In [None]:
import pandas as pd
import matplotlib.pyplot as plt
plt.style.use('seaborn-darkgrid')
import numpy as np

csv_file = "2_5_fabricio_tiktok30minuse"

data = pd.read_csv("../csv_files/" + csv_file + ".csv", encoding='latin-1')

In [None]:
data = data[~(data["Protocol"].isin(["MDNS", "ICMP", "DHCP", "NTP", "SSDP", "ARP"])|data['Protocol'].isna())]
data["Protocol"].value_counts()

In [None]:
source = data["Destination"].value_counts().idxmax()
source

In [None]:
data.iloc[12]

In [None]:
# add new column host for ip host

def find_host(row):
    # find non-source ip address
    ip = str(row["Destination"] if row["Destination"] != source else row["Source"])

    # akamai
    if any(x in ip for x in ['google', 'gmail', '1e100', 'app-measurement']):
        return "Google"
    elif any(x in ip for x in ['amazon', 'aws']):
        return "Amazon"
    elif any(x in ip for x in ['apple', 'apple-dns', 'aaplimg']):
        return "Apple"
    elif any(x in ip for x in ['akamai', 'akadns']):
        return "Akamai"
    elif any(x in ip for x in ['facebook', 'fbcdn', 'instagram']):
        return "Facebook"
    else:
        return "other"

data["Host"] = data.apply(find_host, axis=1)
data["Host"].value_counts()


In [None]:
type(data.apply(find_host, axis=1))

In [None]:
data[data['Host'] == 'other']['Source'].value_counts()

Buckets time to to 1 second or 5 second chunks

In [None]:
bucket_size = 5
time_series = np.arange(0, data['Time'].max(), bucket_size)

# UNCOMMENT APPROPRIATE CODE FOOR CSV FORMAT
# if saved as seconds, convert to integer seconds
data['Time'] = data['Time'].round().astype(int)

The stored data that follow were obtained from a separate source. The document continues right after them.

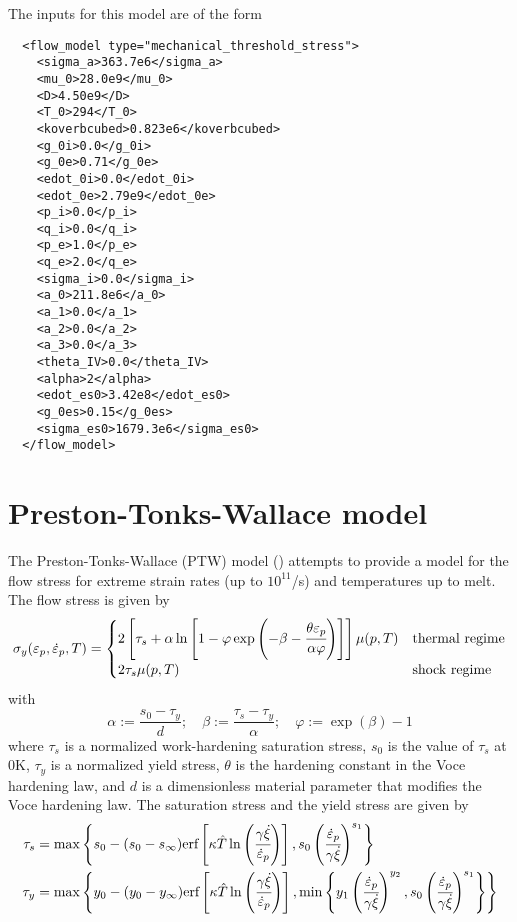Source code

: The inputs for this model are of the form
\lstset{language=XML}
\begin{lstlisting}
  <flow_model type="mechanical_threshold_stress">
    <sigma_a>363.7e6</sigma_a>
    <mu_0>28.0e9</mu_0>
    <D>4.50e9</D>
    <T_0>294</T_0>
    <koverbcubed>0.823e6</koverbcubed>
    <g_0i>0.0</g_0i>
    <g_0e>0.71</g_0e>
    <edot_0i>0.0</edot_0i>
    <edot_0e>2.79e9</edot_0e>
    <p_i>0.0</p_i>
    <q_i>0.0</q_i>
    <p_e>1.0</p_e>
    <q_e>2.0</q_e>
    <sigma_i>0.0</sigma_i>
    <a_0>211.8e6</a_0>
    <a_1>0.0</a_1>
    <a_2>0.0</a_2>
    <a_3>0.0</a_3>
    <theta_IV>0.0</theta_IV>
    <alpha>2</alpha>
    <edot_es0>3.42e8</edot_es0>
    <g_0es>0.15</g_0es>
    <sigma_es0>1679.3e6</sigma_es0>
  </flow_model>
\end{lstlisting}

\section{Preston-Tonks-Wallace model}
The Preston-Tonks-Wallace (PTW) model (\cite{Preston2003}) attempts to 
provide a model for the flow stress for extreme strain rates 
(up to $10^{11}$/s) and temperatures up to melt.  The flow stress is
given by
\begin{equation}
  \sigma_y(\varepsilon_p,\dot{\varepsilon}_{p},T) = 
     \begin{cases}
       2\left[\tau_s + \alpha\ln\left[1 - \varphi
        \exp\left(-\beta-\cfrac{\theta\varepsilon_p}{\alpha\varphi}\right)\right]\right]
       \mu(p,T) & \text{thermal regime} \\
       2\tau_s\mu(p,T) & \text{shock regime}
     \end{cases}
\end{equation}
with 
\begin{equation}
  \alpha := \frac{s_0 - \tau_y}{d}; \quad
  \beta := \frac{\tau_s - \tau_y}{\alpha}; \quad
  \varphi := \exp(\beta) - 1
\end{equation}
where $\tau_s$ is a normalized work-hardening saturation stress,
$s_0$ is the value of $\tau_s$ at 0K,
$\tau_y$ is a normalized yield stress, $\theta$ is the hardening constant
in the Voce hardening law, and $d$ is a dimensionless material
parameter that modifies the Voce hardening law.  The saturation stress
and the yield stress are given by
\begin{align}
  \tau_s & = \max\left\{s_0 - (s_0 - s_{\infty})
     \text{erf}\left[\kappa
       \hat{T}\ln\left(\cfrac{\gamma\dot{\xi}}{\dot{\varepsilon}_{p}}\right)\right],
     s_0\left(\cfrac{\dot{\varepsilon}_{p}}{\gamma\dot{\xi}}\right)^{s_1}\right\} \\
  \tau_y & = \max\left\{y_0 - (y_0 - y_{\infty})
     \text{erf}\left[\kappa
       \hat{T}\ln\left(\cfrac{\gamma\dot{\xi}}{\dot{\varepsilon}_{p}}\right)\right],
     \min\left\{
       y_1\left(\cfrac{\dot{\varepsilon}_{p}}{\gamma\dot{\xi}}\right)^{y_2}, 
       s_0\left(\cfrac{\dot{\varepsilon}_{p}}{\gamma\dot{\xi}}\right)^{s_1}\right\}\right\} 
\end{align}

# if saved as datetime, convert to integer seconds
# times = pd.to_datetime(data['Time'])
# data['Time'] = (times-times[0]).dt.seconds

# round seconds to nearest 5
data['Time'] = data['Time'].apply(lambda x: round(x/bucket_size)*bucket_size)
data['Time']

In [None]:
# separate data by host
fb = data.where(data['Host'] == 'Facebook')['Length'].fillna(0)
goog = data.where(data['Host'] == 'Google')['Length'].fillna(0)
amz = data.where(data['Host'] == 'Amazon')['Length'].fillna(0)
aapl = data.where(data['Host'] == 'Apple')['Length'].fillna(0)
ak = data.where(data['Host'] == 'Akamai')['Length'].fillna(0)
oth = data.where(data['Host'] == 'other')['Length'].fillna(0)

In [None]:
# plot packet length by time
size_data = pd.DataFrame({'Time': data['Time'], 'Facebook': fb, 'Google': goog, 'Amazon': amz, 'Akamai': ak, 'Apple': aapl, 'Other': oth})
size_data = size_data.groupby('Time', dropna=False, as_index=False).sum()
# add zeros to missing data
size_data = size_data.set_index('Time').reindex(time_series, fill_value=0)

fig, ax = plt.subplots()

ax.stackplot(time_series, 
            size_data['Facebook'], size_data['Google'], size_data['Amazon'], size_data['Akamai'], size_data['Apple'], size_data['Other'], 
            labels=['Facebook', 'Google', 'Amazon', 'Akamai', 'Apple', 'Other'])

# ax.stackplot(data['Time'], fb, goog, amz, ak, labels=['Facebook', 'Google', 'Amazon', 'Akamai'])
ax.legend(loc='upper right')
ax.set_title(csv_file + " (5s)")
ax.set_xlabel('Second')
ax.set_ylabel('Total packet throughput (bytes)')
#ax.set_yscale('log')

plt.rcParams['figure.figsize'] = [15, 5]

plt.show()

In [None]:
# count number of packets per second by host
count_data = pd.DataFrame({'Time': data['Time'], 
                           'Facebook': fb[fb > 0], 'Google': goog[goog > 0], 'Amazon': amz[amz > 0], 
                           'Akamai': ak[ak > 0], 'Apple': aapl[aapl > 0], 'Other': oth[oth > 0]})
count_data = count_data.groupby('Time', dropna=False, as_index=False).count()
count_data = count_data.set_index('Time').reindex(time_series, fill_value=0)

fig, ax = plt.subplots()
ax.stackplot(time_series,
            count_data['Facebook'], count_data['Google'], count_data['Amazon'], count_data['Akamai'], count_data['Apple'], count_data['Other'],
            labels=['Facebook', 'Google', 'Amazon', 'Akamai', 'Apple', 'Other'])

ax.legend(loc='upper right')
ax.set_title(csv_file + " (5s)")
ax.set_xlabel('Second')
ax.set_ylabel('Total packet count')
# ax.set_yscale('log')

plt.rcParams['figure.figsize'] = [15, 5]

plt.show()